Start of SUPPLIED MATERIAL
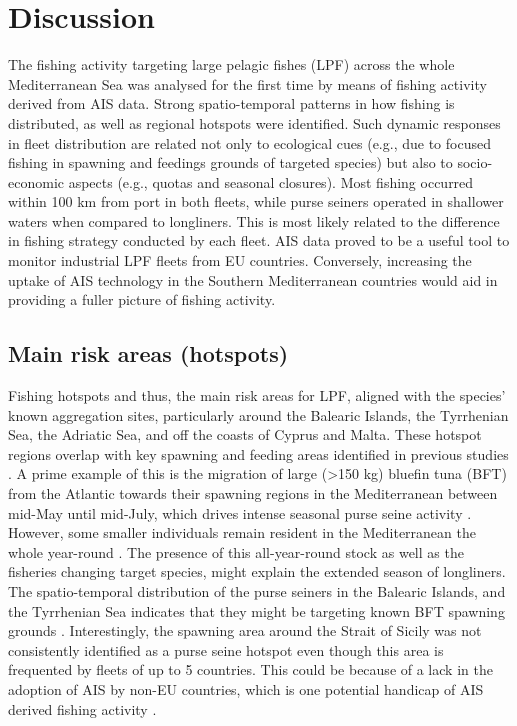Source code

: \chapter{Discussion}
The fishing activity targeting large pelagic fishes (LPF) across the whole Mediterranean Sea was
analysed for the first time by means of fishing activity derived from AIS data. Strong
spatio-temporal patterns in how fishing is distributed, as well as regional hotspots were
identified. Such dynamic responses in fleet distribution are related not only to ecological cues
(e.g., due to focused fishing in spawning and feedings grounds of targeted species) but also to
socio-economic aspects (e.g., quotas and seasonal closures). Most fishing occurred within 100 km
from port in both fleets, while purse seiners operated in shallower waters when compared to
longliners. This is most likely related to the difference in fishing strategy conducted by each
fleet. AIS data proved to be a useful tool to monitor industrial LPF fleets from EU countries.
Conversely, increasing the uptake of AIS technology in the Southern Mediterranean countries would
aid in providing a fuller picture of fishing activity.

\section{Main risk areas (hotspots)}
Fishing hotspots and thus, the main risk areas for LPF, aligned with the species' known aggregation
sites, particularly around the Balearic Islands, the Tyrrhenian Sea, the Adriatic Sea, and off the
coasts of Cyprus and Malta. These hotspot regions overlap with key spawning and feeding areas
identified in previous studies \citep{medina_spawning,arocha_2007}. A prime example of this is the
migration of large (>150 kg) bluefin tuna (BFT) from the Atlantic towards their spawning regions in
the Mediterranean between mid-May until mid-July, which drives intense seasonal purse seine
activity \citep{bft_mig_med}. However, some smaller individuals remain resident in the
Mediterranean the whole year-round \citep{cermeno_15_tagging,heinisch_08}. The presence of this
all-year-round stock as well as the fisheries changing target species, might explain the extended
season of longliners. The spatio-temporal distribution of the purse seiners in the Balearic
Islands, and the Tyrrhenian Sea indicates that they might be targeting known BFT spawning grounds
\citep{medina_spawning}. Interestingly, the spawning area around the Strait of Sicily was not
consistently identified as a purse seine hotspot even though this area is frequented by fleets of
up to 5 countries. This could be because of a lack in the adoption of AIS by non-EU countries,
which is one potential handicap of AIS derived fishing activity
\citep{taconet2019global,paolo24satellite}.

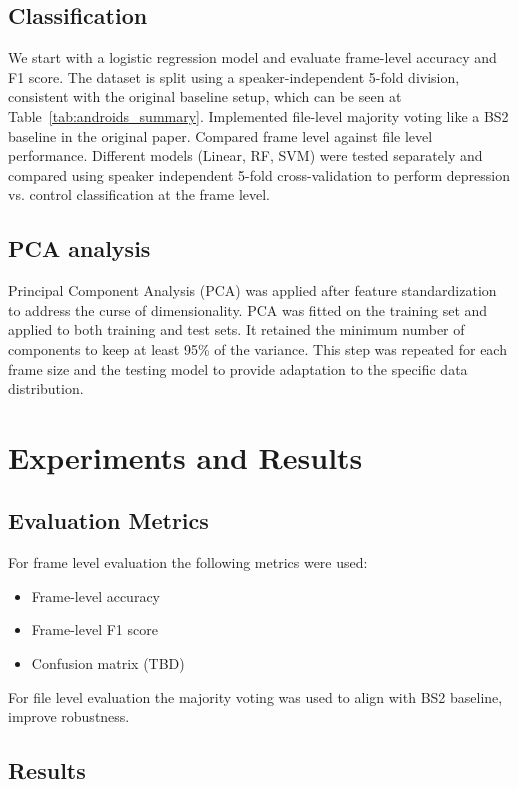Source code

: \documentclass[conference]{IEEEtran}
\begin{document}
\subsection{Classification}
We start with a logistic regression model and evaluate frame-level accuracy and F1 score. 
The dataset is split using a speaker-independent 5-fold division, consistent with the original baseline setup, which can be seen at Table~\ref{tab:androids_summary}.
Implemented file-level majority voting like a BS2 baseline in the original paper.
Compared frame level against file level performance.
Different models (Linear, RF, SVM) were tested separately and compared using speaker independent 5-fold cross-validation 
to perform depression vs. control classification at the frame level.

\subsection{PCA analysis}

Principal Component Analysis (PCA) was applied after feature standardization to address the curse of dimensionality. 
PCA was fitted on the training set and applied to both training and test sets. It retained the minimum number of components to keep at least 95\% of the variance. 
This step was repeated for each frame size and the testing model to provide adaptation to the specific data distribution.

\section{Experiments and Results}

\subsection{Evaluation Metrics}
For frame level evaluation the following metrics were used:
\begin{itemize}
    \item Frame-level accuracy
    \item Frame-level F1 score
    \item Confusion matrix (TBD)
\end{itemize}

For file level evaluation the majority voting was used to align with BS2 baseline, improve robustness.

\subsection{Results}
\end{document}
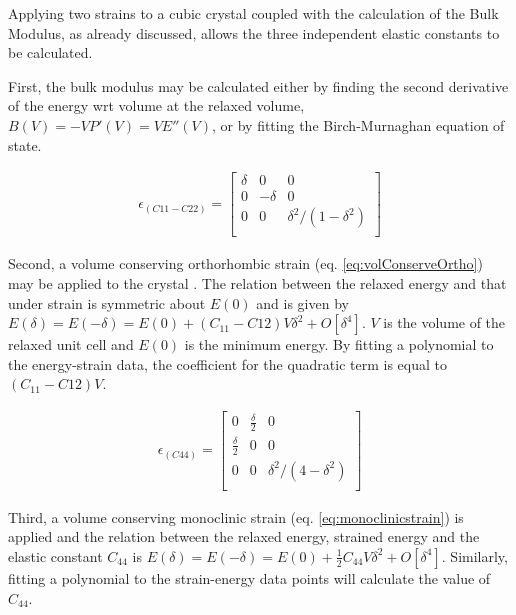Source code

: Applying two strains to a cubic crystal \cite{pressuredepmehl} coupled with the calculation of the Bulk Modulus, as already discussed, allows the three independent elastic constants to be calculated.

First, the bulk modulus may be calculated either by finding the second derivative of the energy wrt volume at the relaxed volume, $B(V) = -V P'(V) = V E''(V)$\cite{pressuredepmehl}, or by fitting the Birch-Murnaghan equation of state.

\begin{equation}
  \begin{split}
    \epsilon_{(C11 - C22)} = 
    \begin{bmatrix}
    \delta & 0 & 0   \\
    0 & - \delta & 0   \\
    0 & 0 & \delta^2 / (1 - \delta^2)   \\
    \end{bmatrix}
  \end{split}
  \label{eq:volConserveOrtho}
\end{equation}

Second, a volume conserving orthorhombic strain (eq. \ref{eq:volConserveOrtho}) may be applied to the crystal \cite{pressuredepmehl}.  The relation between the relaxed energy and that under strain is symmetric about $E(0)$ and is given by $E(\delta) = E(-\delta) = E(0) + (C_{11} - C{12}) V \delta^2 + O[\delta^4]$\cite{pressuredepmehl}.  $V$ is the volume of the relaxed unit cell and $E(0)$ is the minimum energy.  By fitting a polynomial to the energy-strain data, the coefficient for the quadratic term is equal to $(C_{11} - C{12}) V$.

  \begin{equation}
    \begin{split}
      \epsilon_{(C44)} = 
      \begin{bmatrix}
      0 & \frac{\delta}{2} & 0   \\
       \frac{\delta}{2} & 0 & 0   \\
      0 & 0 & \delta^2 / (4 - \delta^2)   \\
      \end{bmatrix}
    \end{split}
    \label{eq:monoclinicstrain}
  \end{equation}

Third, a volume conserving monoclinic strain (eq. \ref{eq:monoclinicstrain}) is applied and the relation between the relaxed energy, strained energy and the elastic constant $C_{44}$ is $E(\delta) = E(-\delta) = E(0) + \frac{1}{2} C_{44} V \delta^2 + O[\delta^4]$.  Similarly, fitting a polynomial to the strain-energy data points will calculate the value of $C_{44}$.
End of SUPPLIED MATERIAL
> **WORK INSTRUCTIONS**
What belongs in the answer is each line of the listing that contains the word "temporal".

> **SOLUTION FOR THIS TASK**
spatio-temporal patterns in how fishing is distributed, as well as regional hotspots were
season of longliners. The spatio-temporal distribution of the purse seiners in the Balearic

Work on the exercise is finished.